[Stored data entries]

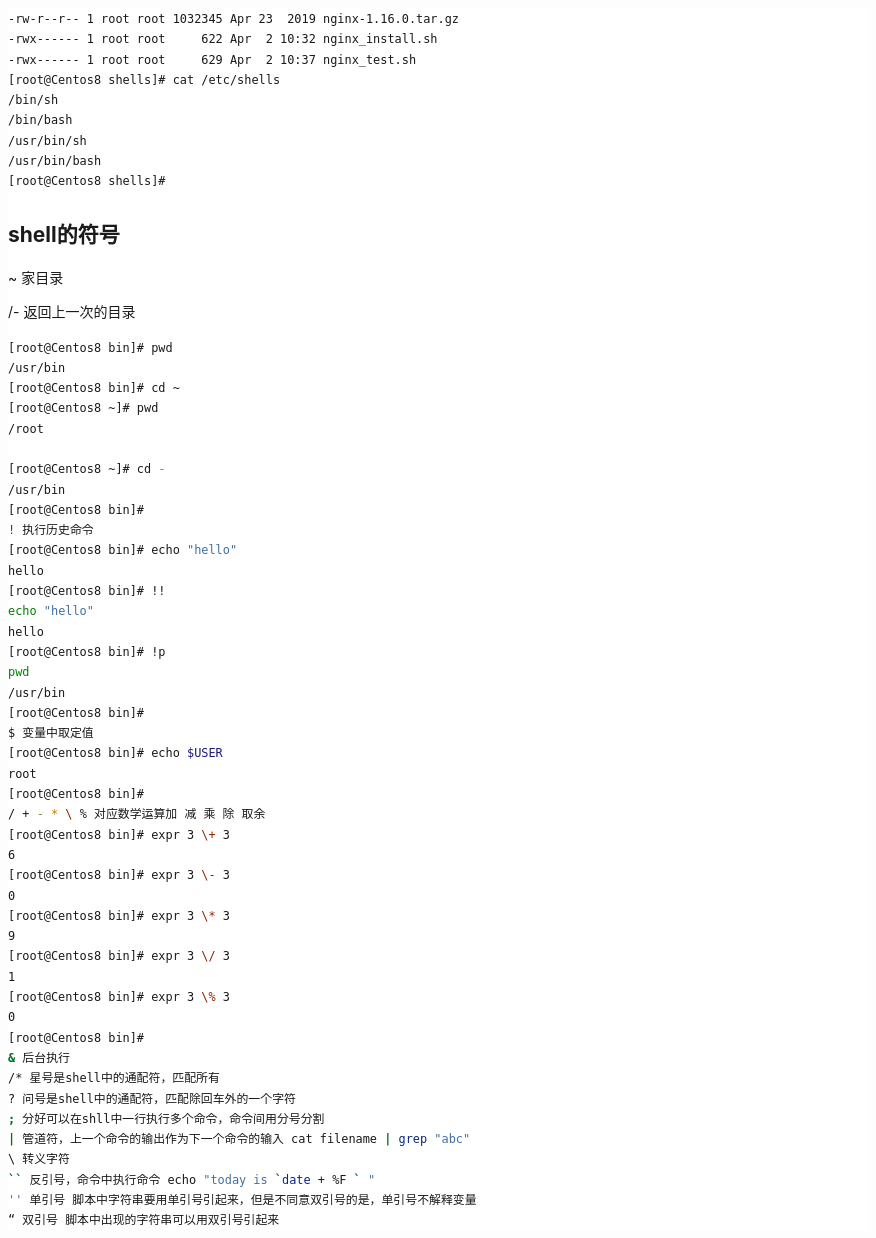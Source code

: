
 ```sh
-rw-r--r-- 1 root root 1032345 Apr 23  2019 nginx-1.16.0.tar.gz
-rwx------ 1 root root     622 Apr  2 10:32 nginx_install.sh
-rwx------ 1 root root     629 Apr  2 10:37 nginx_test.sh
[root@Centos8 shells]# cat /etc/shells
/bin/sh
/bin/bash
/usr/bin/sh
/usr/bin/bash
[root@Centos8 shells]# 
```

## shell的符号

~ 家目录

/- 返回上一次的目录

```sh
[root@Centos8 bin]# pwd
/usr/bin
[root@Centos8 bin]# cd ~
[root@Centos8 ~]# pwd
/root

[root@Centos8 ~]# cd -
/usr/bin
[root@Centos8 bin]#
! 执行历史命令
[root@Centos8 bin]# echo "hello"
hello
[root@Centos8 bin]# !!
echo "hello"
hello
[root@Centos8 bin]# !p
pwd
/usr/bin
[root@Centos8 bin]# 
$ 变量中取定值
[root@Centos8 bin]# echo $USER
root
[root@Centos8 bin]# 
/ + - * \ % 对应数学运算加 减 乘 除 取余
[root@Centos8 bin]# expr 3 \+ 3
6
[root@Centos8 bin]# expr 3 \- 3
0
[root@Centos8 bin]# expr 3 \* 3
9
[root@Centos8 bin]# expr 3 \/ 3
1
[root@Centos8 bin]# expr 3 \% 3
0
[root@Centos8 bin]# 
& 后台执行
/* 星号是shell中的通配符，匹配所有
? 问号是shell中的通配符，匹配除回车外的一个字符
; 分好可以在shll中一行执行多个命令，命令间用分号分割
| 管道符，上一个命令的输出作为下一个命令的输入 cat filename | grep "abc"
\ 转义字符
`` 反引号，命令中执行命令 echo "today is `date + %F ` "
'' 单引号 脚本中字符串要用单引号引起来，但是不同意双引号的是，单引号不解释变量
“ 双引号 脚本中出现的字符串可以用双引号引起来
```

...

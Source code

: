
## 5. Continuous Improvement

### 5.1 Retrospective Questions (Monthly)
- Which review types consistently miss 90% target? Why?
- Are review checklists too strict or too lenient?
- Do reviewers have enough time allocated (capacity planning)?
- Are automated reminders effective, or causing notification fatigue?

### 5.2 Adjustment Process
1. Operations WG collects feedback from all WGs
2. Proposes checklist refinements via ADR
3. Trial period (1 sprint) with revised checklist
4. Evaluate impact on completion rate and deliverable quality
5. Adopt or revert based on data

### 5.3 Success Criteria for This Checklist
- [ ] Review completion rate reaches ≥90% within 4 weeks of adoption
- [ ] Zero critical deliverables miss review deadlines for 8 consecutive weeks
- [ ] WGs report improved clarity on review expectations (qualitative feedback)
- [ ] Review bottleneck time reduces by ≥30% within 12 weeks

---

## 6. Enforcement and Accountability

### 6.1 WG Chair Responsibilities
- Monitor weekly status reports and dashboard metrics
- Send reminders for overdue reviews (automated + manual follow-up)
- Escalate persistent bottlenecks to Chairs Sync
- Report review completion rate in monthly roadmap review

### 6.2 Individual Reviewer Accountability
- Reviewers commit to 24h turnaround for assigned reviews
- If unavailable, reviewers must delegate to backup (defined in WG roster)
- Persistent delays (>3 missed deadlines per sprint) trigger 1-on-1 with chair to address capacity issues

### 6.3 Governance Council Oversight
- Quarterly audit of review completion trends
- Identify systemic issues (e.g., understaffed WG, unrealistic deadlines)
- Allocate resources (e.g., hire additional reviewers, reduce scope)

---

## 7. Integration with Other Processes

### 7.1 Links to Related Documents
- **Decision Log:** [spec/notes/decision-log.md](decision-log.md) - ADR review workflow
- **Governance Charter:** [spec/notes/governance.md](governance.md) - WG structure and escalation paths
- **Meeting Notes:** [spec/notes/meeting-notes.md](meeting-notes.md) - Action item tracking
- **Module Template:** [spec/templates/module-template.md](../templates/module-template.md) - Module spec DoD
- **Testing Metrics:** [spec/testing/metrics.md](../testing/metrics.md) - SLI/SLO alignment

◆ How to complete this task
What number of lines in the records contain the word "deadlines"? Answer with that number alone.

◆ Your solution
3